** Work to complete **
In the data that follows, find the line with "(Nate Veldt, David Gleich, Anthony"; transcribe it, every later line up to the one with "### LambdaCC Code", and that line as well, exactly and with no others.

** Source data **
- - - - - - -
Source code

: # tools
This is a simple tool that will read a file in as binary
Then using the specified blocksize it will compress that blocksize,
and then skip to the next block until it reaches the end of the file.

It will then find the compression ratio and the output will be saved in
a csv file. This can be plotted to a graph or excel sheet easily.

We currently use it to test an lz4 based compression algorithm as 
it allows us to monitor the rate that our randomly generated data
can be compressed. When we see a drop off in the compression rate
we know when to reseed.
- - - - - - -
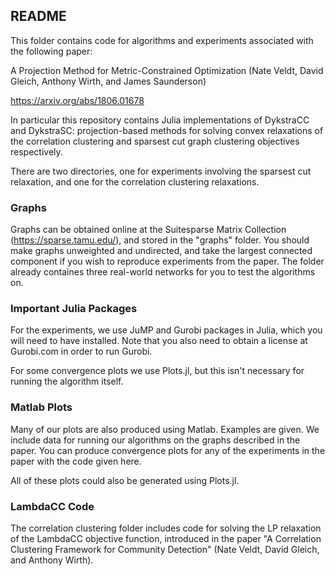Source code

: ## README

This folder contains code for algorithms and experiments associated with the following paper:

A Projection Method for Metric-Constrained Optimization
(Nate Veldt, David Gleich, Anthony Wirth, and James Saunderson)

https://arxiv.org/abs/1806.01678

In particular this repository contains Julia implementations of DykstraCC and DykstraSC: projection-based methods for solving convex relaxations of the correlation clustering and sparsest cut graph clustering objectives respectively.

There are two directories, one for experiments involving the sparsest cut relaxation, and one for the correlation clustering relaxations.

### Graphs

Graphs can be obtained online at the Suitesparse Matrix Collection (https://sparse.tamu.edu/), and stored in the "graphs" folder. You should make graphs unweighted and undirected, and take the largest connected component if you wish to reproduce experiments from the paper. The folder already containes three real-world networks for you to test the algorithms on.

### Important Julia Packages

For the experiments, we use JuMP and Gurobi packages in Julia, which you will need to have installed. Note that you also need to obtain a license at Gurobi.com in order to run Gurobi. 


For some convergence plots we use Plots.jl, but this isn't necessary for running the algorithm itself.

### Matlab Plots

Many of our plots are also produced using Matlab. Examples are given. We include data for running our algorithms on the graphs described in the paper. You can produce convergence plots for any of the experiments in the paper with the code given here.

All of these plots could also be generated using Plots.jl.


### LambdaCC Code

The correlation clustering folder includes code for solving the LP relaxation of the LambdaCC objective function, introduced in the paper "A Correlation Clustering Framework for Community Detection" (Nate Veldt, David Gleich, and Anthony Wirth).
- - - - - - -
** Result **
(Nate Veldt, David Gleich, Anthony Wirth, and James Saunderson)

https://arxiv.org/abs/1806.01678

In particular this repository contains Julia implementations of DykstraCC and DykstraSC: projection-based methods for solving convex relaxations of the correlation clustering and sparsest cut graph clustering objectives respectively.

There are two directories, one for experiments involving the sparsest cut relaxation, and one for the correlation clustering relaxations.

### Graphs

Graphs can be obtained online at the Suitesparse Matrix Collection (https://sparse.tamu.edu/), and stored in the "graphs" folder. You should make graphs unweighted and undirected, and take the largest connected component if you wish to reproduce experiments from the paper. The folder already containes three real-world networks for you to test the algorithms on.

### Important Julia Packages

For the experiments, we use JuMP and Gurobi packages in Julia, which you will need to have installed. Note that you also need to obtain a license at Gurobi.com in order to run Gurobi. 


For some convergence plots we use Plots.jl, but this isn't necessary for running the algorithm itself.

### Matlab Plots

Many of our plots are also produced using Matlab. Examples are given. We include data for running our algorithms on the graphs described in the paper. You can produce convergence plots for any of the experiments in the paper with the code given here.

All of these plots could also be generated using Plots.jl.


### LambdaCC Code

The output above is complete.